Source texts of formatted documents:
________________________________________

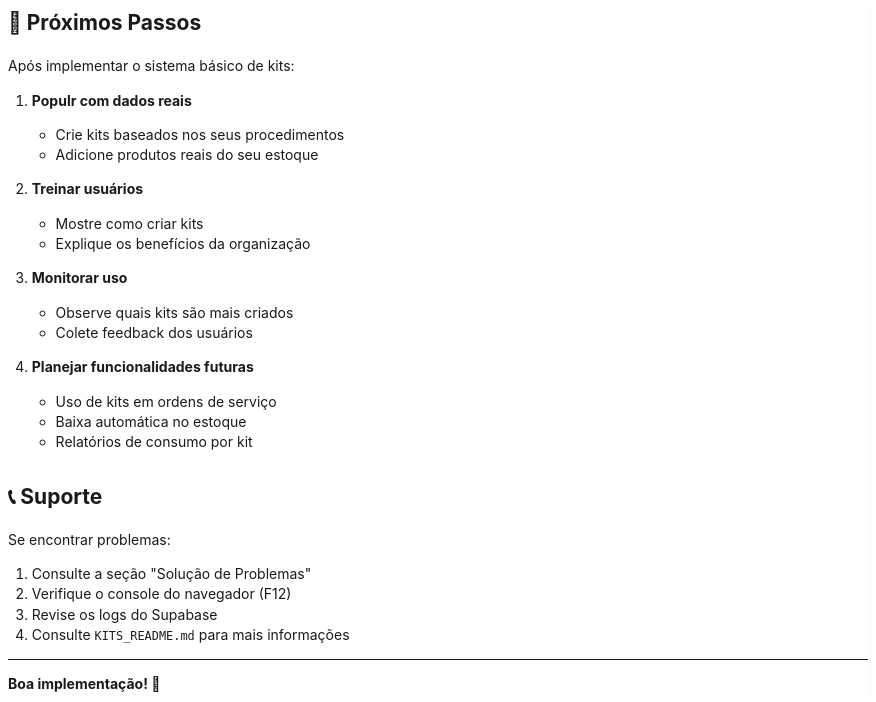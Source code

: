 ## 🎯 Próximos Passos

Após implementar o sistema básico de kits:

1. **Populr com dados reais**
   - Crie kits baseados nos seus procedimentos
   - Adicione produtos reais do seu estoque

2. **Treinar usuários**
   - Mostre como criar kits
   - Explique os benefícios da organização

3. **Monitorar uso**
   - Observe quais kits são mais criados
   - Colete feedback dos usuários

4. **Planejar funcionalidades futuras**
   - Uso de kits em ordens de serviço
   - Baixa automática no estoque
   - Relatórios de consumo por kit

## 📞 Suporte

Se encontrar problemas:
1. Consulte a seção "Solução de Problemas"
2. Verifique o console do navegador (F12)
3. Revise os logs do Supabase
4. Consulte `KITS_README.md` para mais informações

---

**Boa implementação! 🚀**

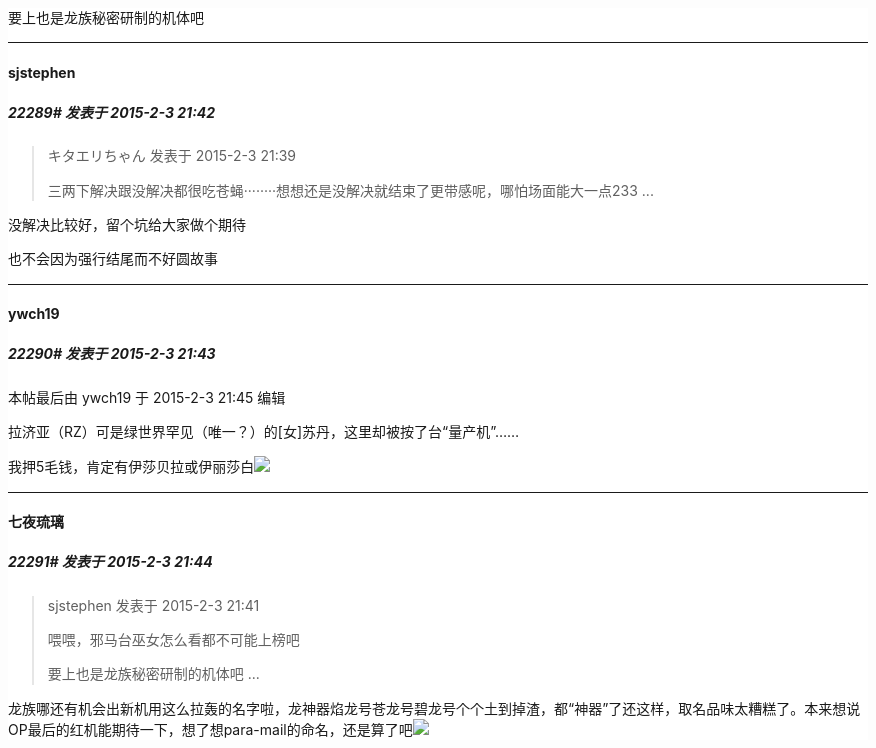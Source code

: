 要上也是龙族秘密研制的机体吧







-----

####  sjstephen  
##### 22289#       发表于 2015-2-3 21:42



<blockquote>キタエリちゃん 发表于 2015-2-3 21:39

三两下解决跟没解决都很吃苍蝇········想想还是没解决就结束了更带感呢，哪怕场面能大一点233 ...</blockquote>
没解决比较好，留个坑给大家做个期待


也不会因为强行结尾而不好圆故事







-----

####  ywch19  
##### 22290#       发表于 2015-2-3 21:43



 本帖最后由 ywch19 于 2015-2-3 21:45 编辑 

拉济亚（RZ）可是绿世界罕见（唯一？）的[女]苏丹，这里却被按了台“量产机”……

我押5毛钱，肯定有伊莎贝拉或伊丽莎白<img src="https://static.saraba1st.com/image/smiley/face/00.gif" referrerpolicy="no-referrer">







-----

####  七夜琉璃  
##### 22291#       发表于 2015-2-3 21:44



<blockquote>sjstephen 发表于 2015-2-3 21:41

喂喂，邪马台巫女怎么看都不可能上榜吧


要上也是龙族秘密研制的机体吧 ...</blockquote>
龙族哪还有机会出新机用这么拉轰的名字啦，龙神器焰龙号苍龙号碧龙号个个土到掉渣，都“神器”了还这样，取名品味太糟糕了。本来想说OP最后的红机能期待一下，想了想para-mail的命名，还是算了吧<img src="https://static.saraba1st.com/image/smiley/face/111.gif" referrerpolicy="no-referrer">





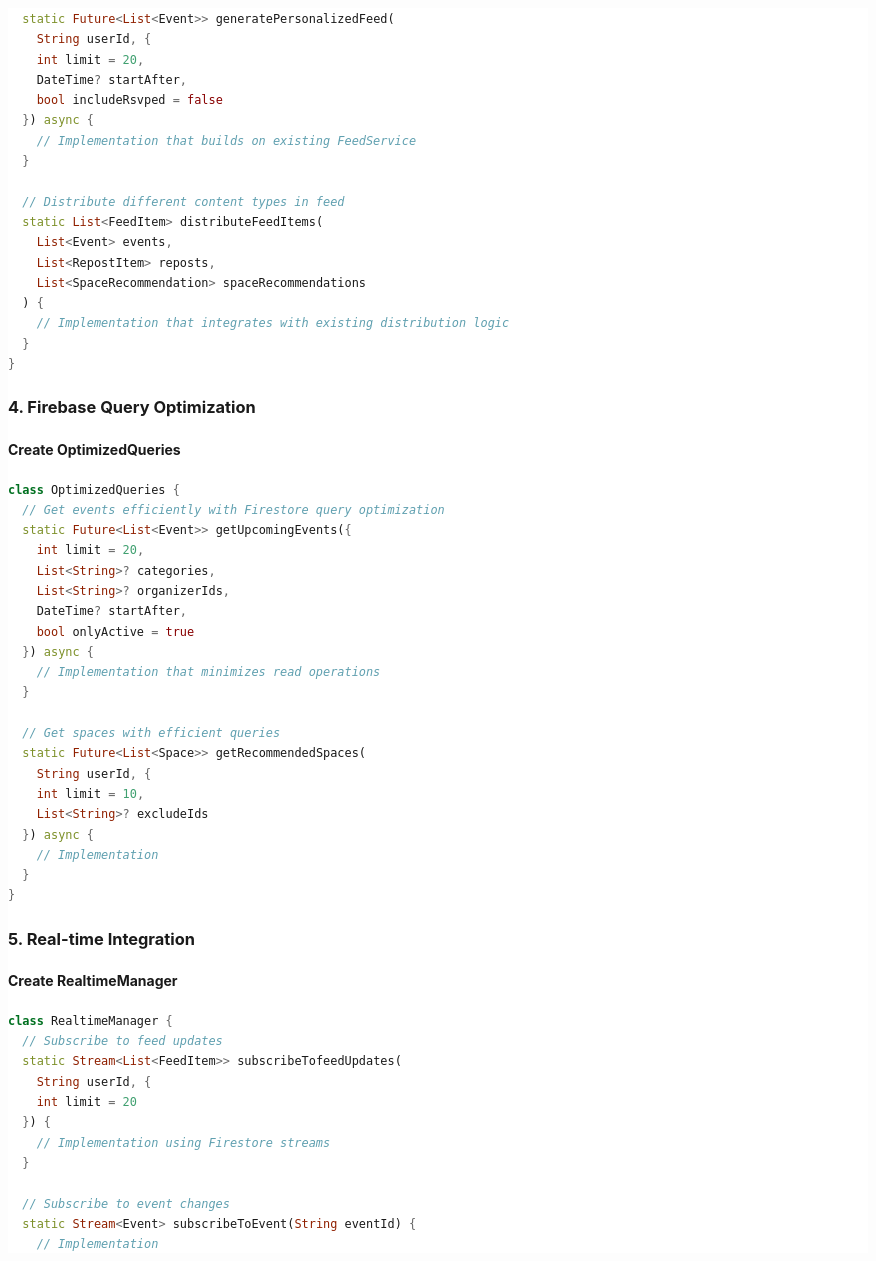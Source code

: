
 ```dart
  static Future<List<Event>> generatePersonalizedFeed(
    String userId, {
    int limit = 20,
    DateTime? startAfter,
    bool includeRsvped = false
  }) async {
    // Implementation that builds on existing FeedService
  }
  
  // Distribute different content types in feed
  static List<FeedItem> distributeFeedItems(
    List<Event> events,
    List<RepostItem> reposts,
    List<SpaceRecommendation> spaceRecommendations
  ) {
    // Implementation that integrates with existing distribution logic
  }
}
```

### 4. Firebase Query Optimization

#### Create OptimizedQueries
```dart
class OptimizedQueries {
  // Get events efficiently with Firestore query optimization
  static Future<List<Event>> getUpcomingEvents({
    int limit = 20,
    List<String>? categories,
    List<String>? organizerIds,
    DateTime? startAfter,
    bool onlyActive = true
  }) async {
    // Implementation that minimizes read operations
  }
  
  // Get spaces with efficient queries
  static Future<List<Space>> getRecommendedSpaces(
    String userId, {
    int limit = 10,
    List<String>? excludeIds
  }) async {
    // Implementation
  }
}
```

### 5. Real-time Integration

#### Create RealtimeManager
```dart
class RealtimeManager {
  // Subscribe to feed updates
  static Stream<List<FeedItem>> subscribeTofeedUpdates(
    String userId, {
    int limit = 20
  }) {
    // Implementation using Firestore streams
  }
  
  // Subscribe to event changes
  static Stream<Event> subscribeToEvent(String eventId) {
    // Implementation
```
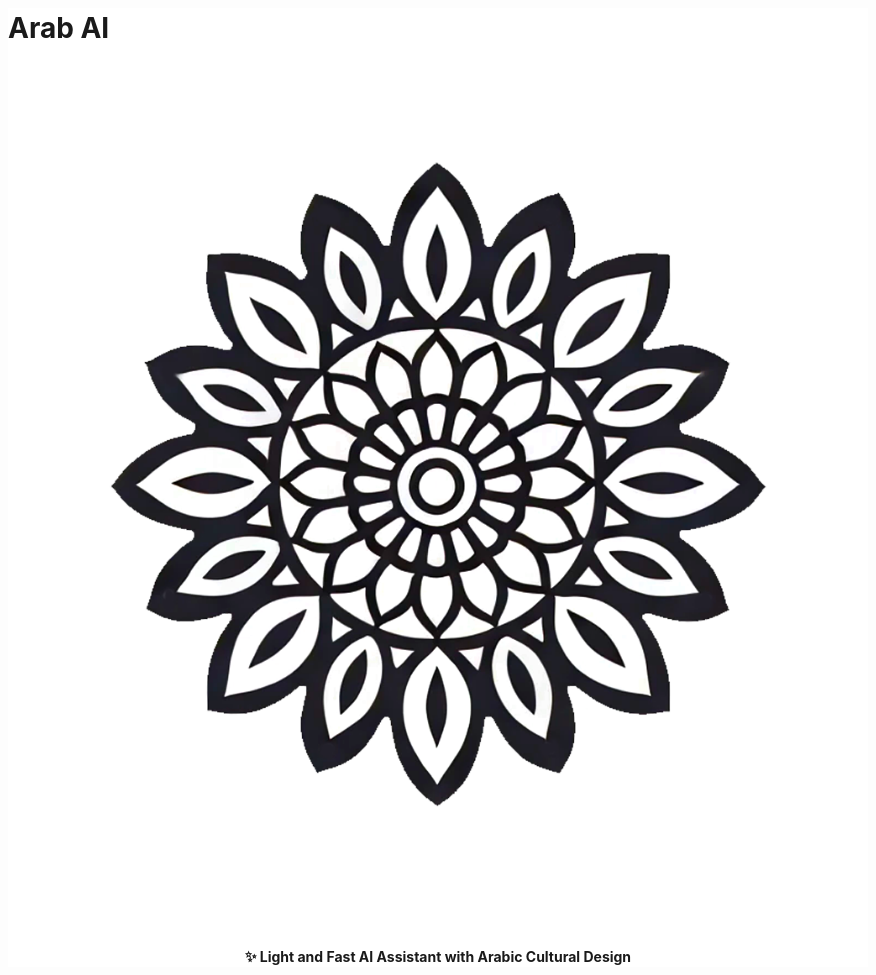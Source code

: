 # Arab AI

<div align="center">

![Arab AI Logo](public/arab-ai-logo.png)

**✨ Light and Fast AI Assistant with Arabic Cultural Design**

________________________________________

Work through the entries, filtering for the string "mais", and copy each line that holds it.

▶ **RESULT OF THE TASK**:
   - Observe quais kits são mais criados
4. Consulte `KITS_README.md` para mais informações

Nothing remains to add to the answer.